Chippie Cluster

Overview

The Chippie cluster is a compute facility for the use of CPI members, affiliates, and researchers sponsored by them. It features password-less accounts for security, a reservation system for exclusive use of compute resources and multiple GPU systems for fast computation.

Hardware

The current hardware of the Chippie cluster is:

Hostname CPU RAM Storage Network GPU Other
chippie.cs.uwaterloo.ca 2x AMD EPYC 7302 16-Core 512GB 7TB all-flash cluster NFS-shared for users gigabit WAN 6x NVIDIA A100: 40GB VRAM per device

Reservable LXC containers each with exclusive use of one GPU: chippie01-chippie06
Note: chippie07 and chippie08 do not have GPUs at this time

chippie-100.cs.uwaterloo.ca  2x AMD EPYC 7272 12-Core 512GB 5TB all-flash cluster NFS-shared scratch/static data gigabit WAN 8x NVIDIA A40: 48GB VRAM per device Reservable LXC containers each with exclusive use of one GPU: chippie09-chippie16

Using the cluster

Account Creation

Users of the Chippie cluster need to have an account sponsored by an authorized CPI member.  In order obtain an account, please send the following information to contact-cpi@uwaterloo.ca and CC your advisor.

Data Comment
Full name of user First, last, full name as appropriate
Email address Users will be added to chippie-users mail list for announcements on outages, updates and other cluster news
userid Linux-appropriate userid (lowercase, no spaces).  UW users use WatIAm userid
Supervisor/Sponsor:

CPI member recommending your chippie account

Purpose for account PhD, URA, MMath, project name as appropriate
Public ssh key Public sibling of ssh keypair.  ed25519 preferred.  Create following: https://uwaterloo.atlassian.net/wiki/spaces/ISTKB/pages/1548878163/SSH+Key+Generation

Once an account has been approved and set up, the user will receive an email from the cluster administrator.

Accessing the cluster and its resources

Using the private key sibling of public key provided on account creation, users can ssh to chippie.cs.uwaterloo.ca. This system is the login node of the cluster.  Here you have access to your cluster-global home directory which is shared on all cluster systems you access. At the login node you can up/download data to/from the cluster, do light processing of results and computing.  Note that resource usage on the login node is monitored and limited.

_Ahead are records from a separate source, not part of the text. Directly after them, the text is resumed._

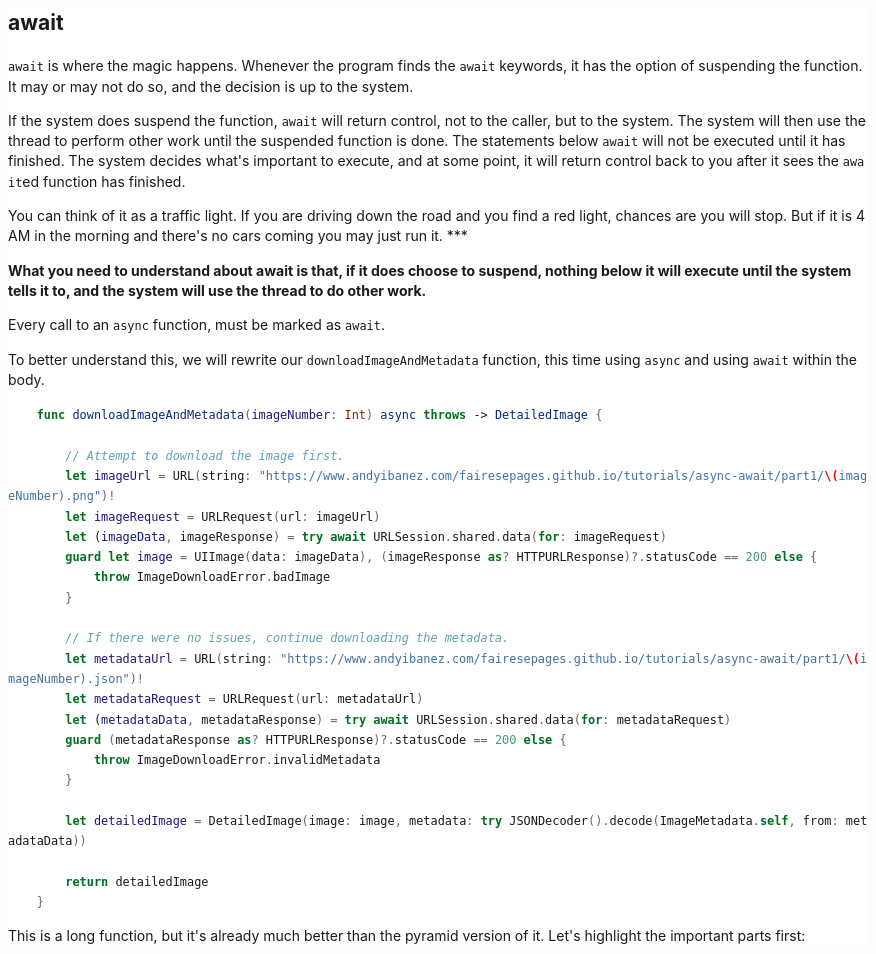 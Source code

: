 ## await

`await` is where the magic happens. Whenever the program finds the `await` keywords, it has the option of suspending the function. It may or may not do so, and the decision is up to the system.

If the system does suspend the function, `await` will return control, not to the caller, but to the system. The system will then use the thread to perform other work until the suspended function is done. The statements below `await` will not be executed until it has finished. The system decides what's important to execute, and at some point, it will return control back to you after it sees the `await`ed function has finished.

You can think of it as a traffic light. If you are driving down the road and you find a red light, chances are you will stop. But if it is 4 AM in the morning and there's no cars coming you may just run it. \*\*\*

**What you need to understand about await is that, if it does choose to suspend, nothing below it will execute until the system tells it to, and the system will use the thread to do other work.**

Every call to an `async` function, must be marked as `await`.

To better understand this, we will rewrite our `downloadImageAndMetadata` function, this time using `async` and using `await` within the body.

```swift
    func downloadImageAndMetadata(imageNumber: Int) async throws -> DetailedImage {

        // Attempt to download the image first.
        let imageUrl = URL(string: "https://www.andyibanez.com/fairesepages.github.io/tutorials/async-await/part1/\(imageNumber).png")!
        let imageRequest = URLRequest(url: imageUrl)
        let (imageData, imageResponse) = try await URLSession.shared.data(for: imageRequest)
        guard let image = UIImage(data: imageData), (imageResponse as? HTTPURLResponse)?.statusCode == 200 else {
            throw ImageDownloadError.badImage
        }

        // If there were no issues, continue downloading the metadata.
        let metadataUrl = URL(string: "https://www.andyibanez.com/fairesepages.github.io/tutorials/async-await/part1/\(imageNumber).json")!
        let metadataRequest = URLRequest(url: metadataUrl)
        let (metadataData, metadataResponse) = try await URLSession.shared.data(for: metadataRequest)
        guard (metadataResponse as? HTTPURLResponse)?.statusCode == 200 else {
            throw ImageDownloadError.invalidMetadata
        }

        let detailedImage = DetailedImage(image: image, metadata: try JSONDecoder().decode(ImageMetadata.self, from: metadataData))

        return detailedImage
    }
```

This is a long function, but it's already much better than the pyramid version of it. Let's highlight the important parts first:
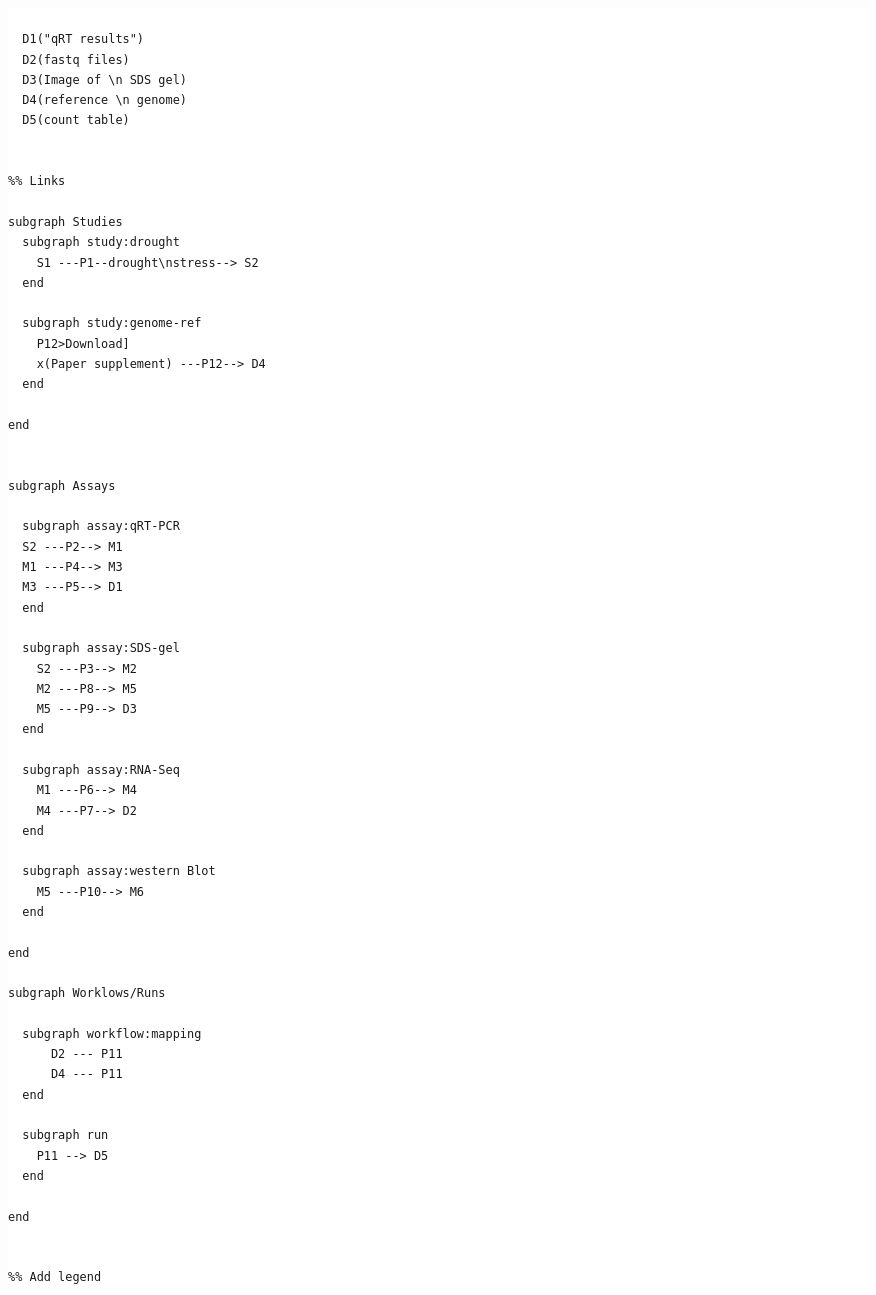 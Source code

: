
 ```mermaid
  
  D1("qRT results")
  D2(fastq files)
  D3(Image of \n SDS gel)
  D4(reference \n genome)
  D5(count table)  


%% Links

subgraph Studies
  subgraph study:drought
    S1 ---P1--drought\nstress--> S2
  end

  subgraph study:genome-ref
    P12>Download]
    x(Paper supplement) ---P12--> D4
  end

end


subgraph Assays
  
  subgraph assay:qRT-PCR
  S2 ---P2--> M1
  M1 ---P4--> M3
  M3 ---P5--> D1
  end
  
  subgraph assay:SDS-gel
    S2 ---P3--> M2
    M2 ---P8--> M5
    M5 ---P9--> D3
  end
    
  subgraph assay:RNA-Seq
    M1 ---P6--> M4
    M4 ---P7--> D2
  end

  subgraph assay:western Blot
    M5 ---P10--> M6
  end

end

subgraph Worklows/Runs

  subgraph workflow:mapping
      D2 --- P11
      D4 --- P11    
  end
  
  subgraph run
    P11 --> D5
  end

end


%% Add legend
``` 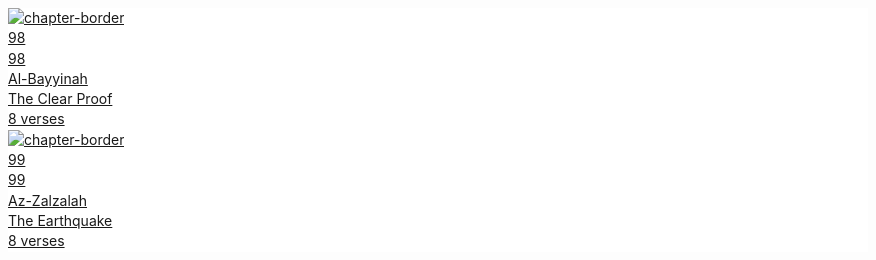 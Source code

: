 


<article>
<div class="home-cards">

<a href="98">
<div class="home-cards-top-wrapper">
<div class=home-cards-star-wrapper>
<img class="home-cards-star" src="/pages/quran/star.svg" alt="chapter-border">
<div class="home-cards-number">98</div>
</div>
<div class="home-cards-arabic">98</div>
</div>
<div class="home-cards-bottom-wrapper">
<div>
<div class="home-cards-chapter">Al-Bayyinah</div>
<div class="home-cards-translation">The Clear Proof</div>
</div>
<div class="home-cards-verses">8 verses</div>
</div>
</a>
</div>
</article>




<article>
<div class="home-cards">

<a href="99">
<div class="home-cards-top-wrapper">
<div class=home-cards-star-wrapper>
<img class="home-cards-star" src="/pages/quran/star.svg" alt="chapter-border">
<div class="home-cards-number">99</div>
</div>
<div class="home-cards-arabic">99</div>
</div>
<div class="home-cards-bottom-wrapper">
<div>
<div class="home-cards-chapter">Az-Zalzalah</div>
<div class="home-cards-translation">The Earthquake</div>
</div>
<div class="home-cards-verses">8 verses</div>
</div>
</a>
</div>
</article>




<article>
<div class="home-cards">
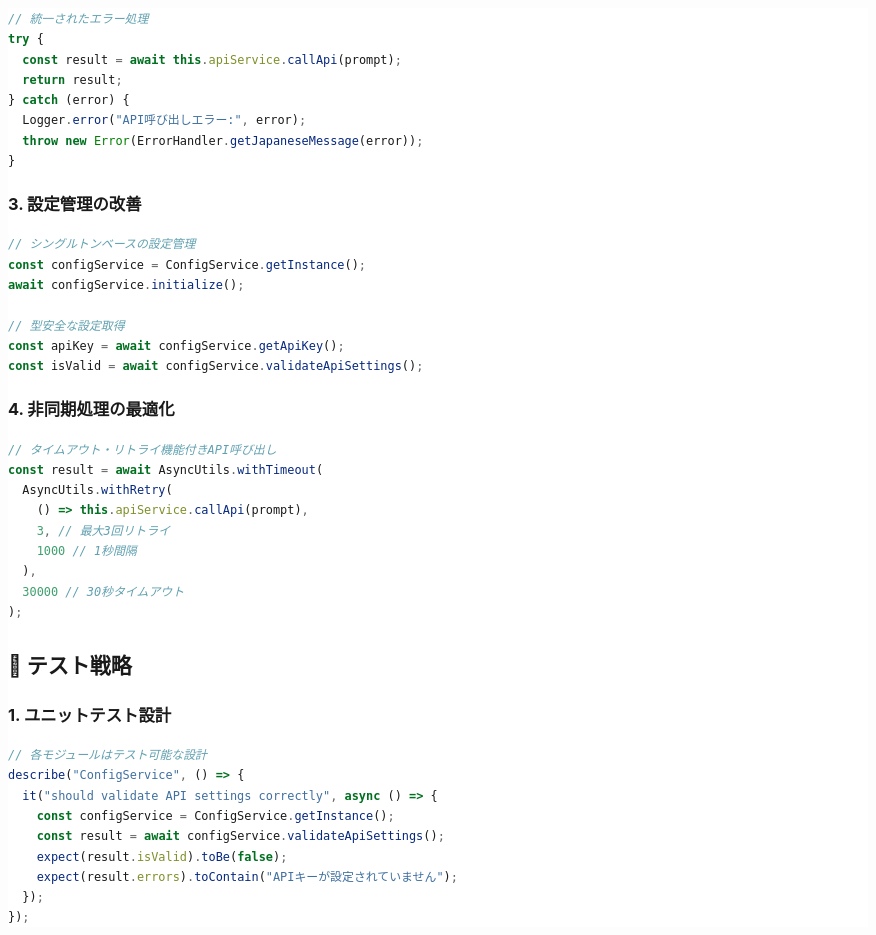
 ```javascript
// 統一されたエラー処理
try {
  const result = await this.apiService.callApi(prompt);
  return result;
} catch (error) {
  Logger.error("API呼び出しエラー:", error);
  throw new Error(ErrorHandler.getJapaneseMessage(error));
}
```

### 3. 設定管理の改善

```javascript
// シングルトンベースの設定管理
const configService = ConfigService.getInstance();
await configService.initialize();

// 型安全な設定取得
const apiKey = await configService.getApiKey();
const isValid = await configService.validateApiSettings();
```

### 4. 非同期処理の最適化

```javascript
// タイムアウト・リトライ機能付きAPI呼び出し
const result = await AsyncUtils.withTimeout(
  AsyncUtils.withRetry(
    () => this.apiService.callApi(prompt),
    3, // 最大3回リトライ
    1000 // 1秒間隔
  ),
  30000 // 30秒タイムアウト
);
```

## 🧪 テスト戦略

### 1. ユニットテスト設計

```javascript
// 各モジュールはテスト可能な設計
describe("ConfigService", () => {
  it("should validate API settings correctly", async () => {
    const configService = ConfigService.getInstance();
    const result = await configService.validateApiSettings();
    expect(result.isValid).toBe(false);
    expect(result.errors).toContain("APIキーが設定されていません");
  });
});
```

In order to make full use of the cluster, user will have to reserve compute nodes at: https://chippie-reserve.cs.uwaterloo.ca/
Access to that site requires a password/token.  Users can generate a token at any time on the login node with the command:
get-token
Tokens are good for three days.

At the reservation site, users can reserve free compute nodes at any time in the future.  Generally, it is recommended that reservations are limited to the time required for a project, reservations are limited in time to one day and longer reservation periods be achieved by repeating shorter-term reservations.  This gives flexibility to interrupt and rejoin reservations in case of outages on the cluster.  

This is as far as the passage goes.